* [Task directions]:
Looking at the records below, count how many lines contain the string "Energie". Give that number alone.

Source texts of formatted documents
════════════════

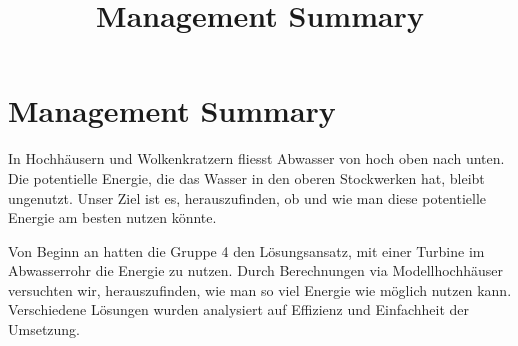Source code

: \documentclass[12pt]{article}
\title{Management Summary}
\begin{document}
\section*{Management Summary}
In Hochhäusern und Wolkenkratzern fliesst Abwasser von hoch oben nach unten. Die potentielle Energie, die das Wasser in den oberen Stockwerken hat, bleibt ungenutzt. Unser Ziel ist es, herauszufinden, ob und wie man diese potentielle Energie am besten nutzen könnte. 

Von Beginn an hatten die Gruppe 4 den Lösungsansatz, mit einer Turbine im Abwasserrohr die Energie zu nutzen. Durch Berechnungen via Modellhochhäuser versuchten wir, herauszufinden, wie man so viel Energie wie möglich nutzen kann. Verschiedene Lösungen wurden analysiert auf Effizienz und Einfachheit der Umsetzung.



\end{document}
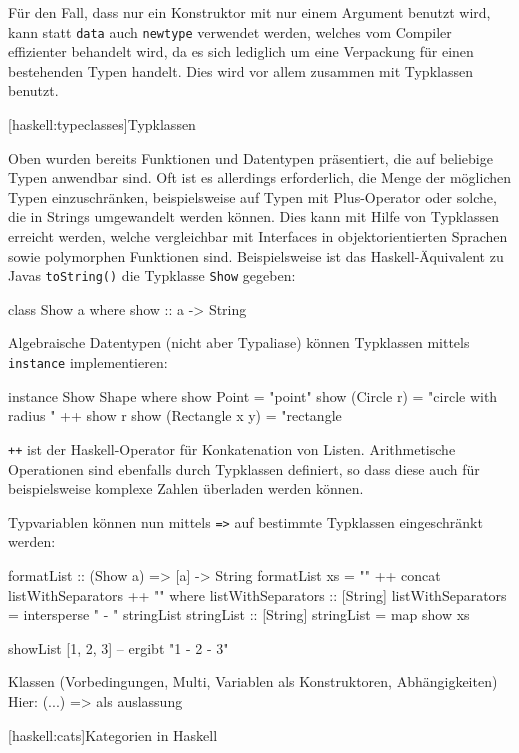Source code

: \documentclass[11pt, a4paper, bibgerm]{scrbook}
\newcommand\icode[1]{\lstinline?#1?}
\newcommand\lsection{}
\begin{document}
Für den Fall, dass nur ein Konstruktor mit nur einem Argument benutzt
wird, kann statt \icode{data} auch \icode{newtype} verwendet
werden, welches vom Compiler effizienter behandelt wird, da es sich
lediglich um eine Verpackung für einen bestehenden Typen handelt. Dies
wird vor allem zusammen mit Typklassen benutzt.

\lsection[haskell:typeclasses]{Typklassen}

Oben wurden bereits Funktionen und Datentypen präsentiert, die auf
beliebige Typen anwendbar sind. Oft ist es allerdings erforderlich, die
Menge der möglichen Typen einzuschränken, beispielsweise auf Typen mit
Plus-Operator oder solche, die in Strings umgewandelt werden
können. Dies kann mit Hilfe von Typklassen erreicht werden, welche
vergleichbar mit Interfaces in objektorientierten Sprachen sowie
polymorphen Funktionen sind. Beispielsweise ist das Haskell-Äquivalent
zu Javas \icode{toString()} die Typklasse \icode{Show} gegeben:
\begin{code}
class Show a where
  show :: a -> String
\end{code}
Algebraische Datentypen (nicht aber Typaliase) können Typklassen mittels
\icode{instance} implementieren:
\begin{code}
instance Show Shape where
  show Point           = "point"
  show (Circle r)      = "circle with radius " ++ show r
  show (Rectangle x y) = "rectangle
\end{code}
\icode{++} ist der Haskell-Operator für Konkatenation von Listen.
Arithmetische Operationen sind ebenfalls durch Typklassen definiert, so
dass diese auch für beispielsweise komplexe Zahlen überladen werden
können.

Typvariablen können nun mittels \icode{=>} auf bestimmte Typklassen
eingeschränkt werden:
\begin{code}
formatList :: (Show a) => [a] -> String
formatList xs = "{" ++ concat listWithSeparators ++ "}"
  where listWithSeparators :: [String]
        listWithSeparators = intersperse " - " stringList
        stringList :: [String]
        stringList = map show xs

showList [1, 2, 3] -- ergibt "{1 - 2 - 3}"
\end{code}

 Klassen (Vorbedingungen, Multi, Variablen als Konstruktoren, Abhängigkeiten)
 Hier: (...) => als auslassung

\lsection[haskell:cats]{Kategorien in Haskell}
\end{document}

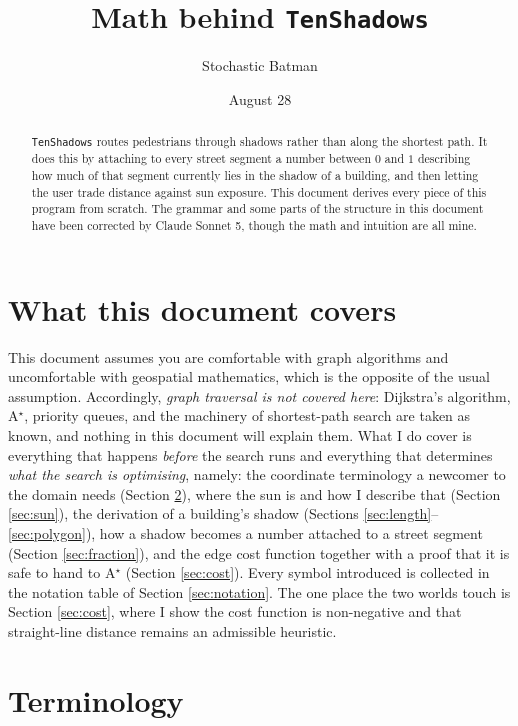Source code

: \documentclass[11pt,a4paper]{article}
\title{Math behind \texttt{TenShadows}}
\author{Stochastic Batman}
\date{August 28}
\theoremstyle{plain}
\theoremstyle{definition}
\theoremstyle{remark}
\begin{document}
\maketitle

\begin{abstract}
\texttt{TenShadows} routes pedestrians through shadows rather than along the shortest path. It does this by attaching to every street segment a number between $0$ and $1$ describing how much of that segment currently lies in the shadow of a building, and then letting the user trade distance against sun exposure. This document derives every piece of this program from scratch. The grammar and some parts of the structure in this document have been corrected by Claude Sonnet 5, though the math and intuition are all mine.

\end{abstract}

\section{What this document covers}

This document assumes you are comfortable with graph algorithms and uncomfortable with geospatial mathematics, which is the opposite of the usual assumption. Accordingly, \emph{graph traversal is not covered here}: Dijkstra's algorithm, A$^\star$, priority queues, and the machinery of shortest-path search are taken as known, and nothing in this document will explain them. What I do cover is everything that happens \emph{before} the search runs and everything that determines \emph{what the search is optimising}, namely: the coordinate terminology a newcomer to the domain needs (Section \ref{sec:terms}), where the sun is and how I describe that (Section \ref{sec:sun}), the derivation of a building's shadow (Sections \ref{sec:length}--\ref{sec:polygon}), how a shadow becomes a number attached to a street segment (Section \ref{sec:fraction}), and the edge cost function together with a proof that it is safe to hand to A$^\star$ (Section \ref{sec:cost}). Every symbol introduced is collected in the notation table of Section \ref{sec:notation}. The one place the two worlds touch is Section \ref{sec:cost}, where I show the cost function is non-negative and that straight-line distance remains an admissible heuristic.

\section{Terminology}
\label{sec:terms}
\end{document}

════════════════

* [Answer to the problem]:
2